TASK ITEM:
Each entry must be restated exactly as it appears.

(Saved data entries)
|---|

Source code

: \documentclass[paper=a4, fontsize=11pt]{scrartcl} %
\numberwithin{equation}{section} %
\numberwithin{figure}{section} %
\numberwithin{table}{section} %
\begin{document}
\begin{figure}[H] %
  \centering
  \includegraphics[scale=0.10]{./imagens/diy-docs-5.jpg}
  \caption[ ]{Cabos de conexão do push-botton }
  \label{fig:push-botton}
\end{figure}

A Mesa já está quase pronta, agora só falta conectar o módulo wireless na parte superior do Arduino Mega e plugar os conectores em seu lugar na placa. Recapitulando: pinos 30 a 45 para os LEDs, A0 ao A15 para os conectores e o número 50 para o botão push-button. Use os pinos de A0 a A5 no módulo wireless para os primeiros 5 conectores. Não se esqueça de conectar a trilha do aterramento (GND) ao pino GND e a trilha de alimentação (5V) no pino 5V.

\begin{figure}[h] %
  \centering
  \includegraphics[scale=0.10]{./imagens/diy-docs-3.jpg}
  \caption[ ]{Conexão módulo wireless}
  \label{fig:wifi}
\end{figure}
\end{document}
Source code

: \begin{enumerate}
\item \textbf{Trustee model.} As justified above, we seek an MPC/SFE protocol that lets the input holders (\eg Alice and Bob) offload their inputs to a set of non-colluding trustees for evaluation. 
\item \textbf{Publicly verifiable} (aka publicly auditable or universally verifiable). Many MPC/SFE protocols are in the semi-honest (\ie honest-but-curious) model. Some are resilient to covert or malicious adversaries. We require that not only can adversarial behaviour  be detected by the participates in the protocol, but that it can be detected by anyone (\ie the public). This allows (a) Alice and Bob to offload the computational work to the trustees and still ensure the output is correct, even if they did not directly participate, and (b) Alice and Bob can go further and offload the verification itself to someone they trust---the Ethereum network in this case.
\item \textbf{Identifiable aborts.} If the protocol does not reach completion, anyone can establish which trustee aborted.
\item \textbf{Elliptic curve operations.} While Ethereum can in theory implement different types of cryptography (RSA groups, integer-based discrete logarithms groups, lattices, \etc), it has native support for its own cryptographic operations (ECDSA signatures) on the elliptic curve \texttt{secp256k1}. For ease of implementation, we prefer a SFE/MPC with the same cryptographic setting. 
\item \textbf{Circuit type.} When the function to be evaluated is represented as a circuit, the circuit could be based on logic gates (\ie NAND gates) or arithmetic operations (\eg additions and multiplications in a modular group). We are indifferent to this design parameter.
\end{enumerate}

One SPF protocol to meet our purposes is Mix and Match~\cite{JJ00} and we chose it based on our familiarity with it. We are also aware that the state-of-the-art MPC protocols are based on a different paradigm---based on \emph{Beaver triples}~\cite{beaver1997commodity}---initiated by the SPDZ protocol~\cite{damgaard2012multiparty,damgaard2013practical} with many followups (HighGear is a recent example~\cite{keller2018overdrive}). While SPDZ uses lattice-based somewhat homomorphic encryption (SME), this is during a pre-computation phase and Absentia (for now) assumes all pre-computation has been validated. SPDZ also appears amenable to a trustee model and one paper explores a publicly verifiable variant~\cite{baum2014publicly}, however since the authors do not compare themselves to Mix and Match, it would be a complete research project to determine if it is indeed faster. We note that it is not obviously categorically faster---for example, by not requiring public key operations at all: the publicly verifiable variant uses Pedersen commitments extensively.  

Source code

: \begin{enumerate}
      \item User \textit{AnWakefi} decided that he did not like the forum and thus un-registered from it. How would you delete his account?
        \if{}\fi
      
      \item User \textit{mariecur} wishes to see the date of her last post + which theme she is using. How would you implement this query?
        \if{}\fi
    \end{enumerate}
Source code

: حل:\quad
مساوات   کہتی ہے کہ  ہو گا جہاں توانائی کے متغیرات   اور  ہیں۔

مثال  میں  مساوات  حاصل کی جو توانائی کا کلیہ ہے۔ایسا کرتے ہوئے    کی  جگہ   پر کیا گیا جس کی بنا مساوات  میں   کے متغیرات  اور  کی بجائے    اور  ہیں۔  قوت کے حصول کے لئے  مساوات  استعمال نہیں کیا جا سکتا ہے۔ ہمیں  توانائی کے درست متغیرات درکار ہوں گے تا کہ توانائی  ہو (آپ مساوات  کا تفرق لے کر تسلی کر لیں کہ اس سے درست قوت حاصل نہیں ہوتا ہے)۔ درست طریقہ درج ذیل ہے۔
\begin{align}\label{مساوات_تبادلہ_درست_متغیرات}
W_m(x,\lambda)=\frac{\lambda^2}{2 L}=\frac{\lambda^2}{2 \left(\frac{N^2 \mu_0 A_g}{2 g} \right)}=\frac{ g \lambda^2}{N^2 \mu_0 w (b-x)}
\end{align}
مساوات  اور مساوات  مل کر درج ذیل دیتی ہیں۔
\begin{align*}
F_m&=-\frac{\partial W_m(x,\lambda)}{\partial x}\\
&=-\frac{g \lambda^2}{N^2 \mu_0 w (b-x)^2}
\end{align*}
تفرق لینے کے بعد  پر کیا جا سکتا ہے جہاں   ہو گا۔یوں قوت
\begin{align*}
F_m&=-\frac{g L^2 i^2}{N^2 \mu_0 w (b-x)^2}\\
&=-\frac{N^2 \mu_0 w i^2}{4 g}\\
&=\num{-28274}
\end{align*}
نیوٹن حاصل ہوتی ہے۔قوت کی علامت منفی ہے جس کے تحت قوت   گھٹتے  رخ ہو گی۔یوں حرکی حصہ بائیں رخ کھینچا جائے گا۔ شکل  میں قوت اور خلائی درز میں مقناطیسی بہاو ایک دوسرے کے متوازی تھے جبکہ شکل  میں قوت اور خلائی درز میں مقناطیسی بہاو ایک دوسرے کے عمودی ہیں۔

|---|

ANSWER FOR THIS EXERCISE:
Source code

: \documentclass[paper=a4, fontsize=11pt]{scrartcl} %
\numberwithin{equation}{section} %
\numberwithin{figure}{section} %
\numberwithin{table}{section} %
\begin{document}
\begin{figure}[H] %
  \centering
  \includegraphics[scale=0.10]{./imagens/diy-docs-5.jpg}
  \caption[ ]{Cabos de conexão do push-botton }
  \label{fig:push-botton}
\end{figure}

A Mesa já está quase pronta, agora só falta conectar o módulo wireless na parte superior do Arduino Mega e plugar os conectores em seu lugar na placa. Recapitulando: pinos 30 a 45 para os LEDs, A0 ao A15 para os conectores e o número 50 para o botão push-button. Use os pinos de A0 a A5 no módulo wireless para os primeiros 5 conectores. Não se esqueça de conectar a trilha do aterramento (GND) ao pino GND e a trilha de alimentação (5V) no pino 5V.

\begin{figure}[h] %
  \centering
  \includegraphics[scale=0.10]{./imagens/diy-docs-3.jpg}
  \caption[ ]{Conexão módulo wireless}
  \label{fig:wifi}
\end{figure}
\end{document}
Source code

: \begin{enumerate}
\item \textbf{Trustee model.} As justified above, we seek an MPC/SFE protocol that lets the input holders (\eg Alice and Bob) offload their inputs to a set of non-colluding trustees for evaluation. 
\item \textbf{Publicly verifiable} (aka publicly auditable or universally verifiable). Many MPC/SFE protocols are in the semi-honest (\ie honest-but-curious) model. Some are resilient to covert or malicious adversaries. We require that not only can adversarial behaviour  be detected by the participates in the protocol, but that it can be detected by anyone (\ie the public). This allows (a) Alice and Bob to offload the computational work to the trustees and still ensure the output is correct, even if they did not directly participate, and (b) Alice and Bob can go further and offload the verification itself to someone they trust---the Ethereum network in this case.
\item \textbf{Identifiable aborts.} If the protocol does not reach completion, anyone can establish which trustee aborted.
\item \textbf{Elliptic curve operations.} While Ethereum can in theory implement different types of cryptography (RSA groups, integer-based discrete logarithms groups, lattices, \etc), it has native support for its own cryptographic operations (ECDSA signatures) on the elliptic curve \texttt{secp256k1}. For ease of implementation, we prefer a SFE/MPC with the same cryptographic setting. 
\item \textbf{Circuit type.} When the function to be evaluated is represented as a circuit, the circuit could be based on logic gates (\ie NAND gates) or arithmetic operations (\eg additions and multiplications in a modular group). We are indifferent to this design parameter.
\end{enumerate}

One SPF protocol to meet our purposes is Mix and Match~\cite{JJ00} and we chose it based on our familiarity with it. We are also aware that the state-of-the-art MPC protocols are based on a different paradigm---based on \emph{Beaver triples}~\cite{beaver1997commodity}---initiated by the SPDZ protocol~\cite{damgaard2012multiparty,damgaard2013practical} with many followups (HighGear is a recent example~\cite{keller2018overdrive}). While SPDZ uses lattice-based somewhat homomorphic encryption (SME), this is during a pre-computation phase and Absentia (for now) assumes all pre-computation has been validated. SPDZ also appears amenable to a trustee model and one paper explores a publicly verifiable variant~\cite{baum2014publicly}, however since the authors do not compare themselves to Mix and Match, it would be a complete research project to determine if it is indeed faster. We note that it is not obviously categorically faster---for example, by not requiring public key operations at all: the publicly verifiable variant uses Pedersen commitments extensively.  

Source code

: \begin{enumerate}
      \item User \textit{AnWakefi} decided that he did not like the forum and thus un-registered from it. How would you delete his account?
        \if{}\fi
      
      \item User \textit{mariecur} wishes to see the date of her last post + which theme she is using. How would you implement this query?
        \if{}\fi
    \end{enumerate}
Source code

: حل:\quad
مساوات   کہتی ہے کہ  ہو گا جہاں توانائی کے متغیرات   اور  ہیں۔

مثال  میں  مساوات  حاصل کی جو توانائی کا کلیہ ہے۔ایسا کرتے ہوئے    کی  جگہ   پر کیا گیا جس کی بنا مساوات  میں   کے متغیرات  اور  کی بجائے    اور  ہیں۔  قوت کے حصول کے لئے  مساوات  استعمال نہیں کیا جا سکتا ہے۔ ہمیں  توانائی کے درست متغیرات درکار ہوں گے تا کہ توانائی  ہو (آپ مساوات  کا تفرق لے کر تسلی کر لیں کہ اس سے درست قوت حاصل نہیں ہوتا ہے)۔ درست طریقہ درج ذیل ہے۔
\begin{align}\label{مساوات_تبادلہ_درست_متغیرات}
W_m(x,\lambda)=\frac{\lambda^2}{2 L}=\frac{\lambda^2}{2 \left(\frac{N^2 \mu_0 A_g}{2 g} \right)}=\frac{ g \lambda^2}{N^2 \mu_0 w (b-x)}
\end{align}
مساوات  اور مساوات  مل کر درج ذیل دیتی ہیں۔
\begin{align*}
F_m&=-\frac{\partial W_m(x,\lambda)}{\partial x}\\
&=-\frac{g \lambda^2}{N^2 \mu_0 w (b-x)^2}
\end{align*}
تفرق لینے کے بعد  پر کیا جا سکتا ہے جہاں   ہو گا۔یوں قوت
\begin{align*}
F_m&=-\frac{g L^2 i^2}{N^2 \mu_0 w (b-x)^2}\\
&=-\frac{N^2 \mu_0 w i^2}{4 g}\\
&=\num{-28274}
\end{align*}
نیوٹن حاصل ہوتی ہے۔قوت کی علامت منفی ہے جس کے تحت قوت   گھٹتے  رخ ہو گی۔یوں حرکی حصہ بائیں رخ کھینچا جائے گا۔ شکل  میں قوت اور خلائی درز میں مقناطیسی بہاو ایک دوسرے کے متوازی تھے جبکہ شکل  میں قوت اور خلائی درز میں مقناطیسی بہاو ایک دوسرے کے عمودی ہیں۔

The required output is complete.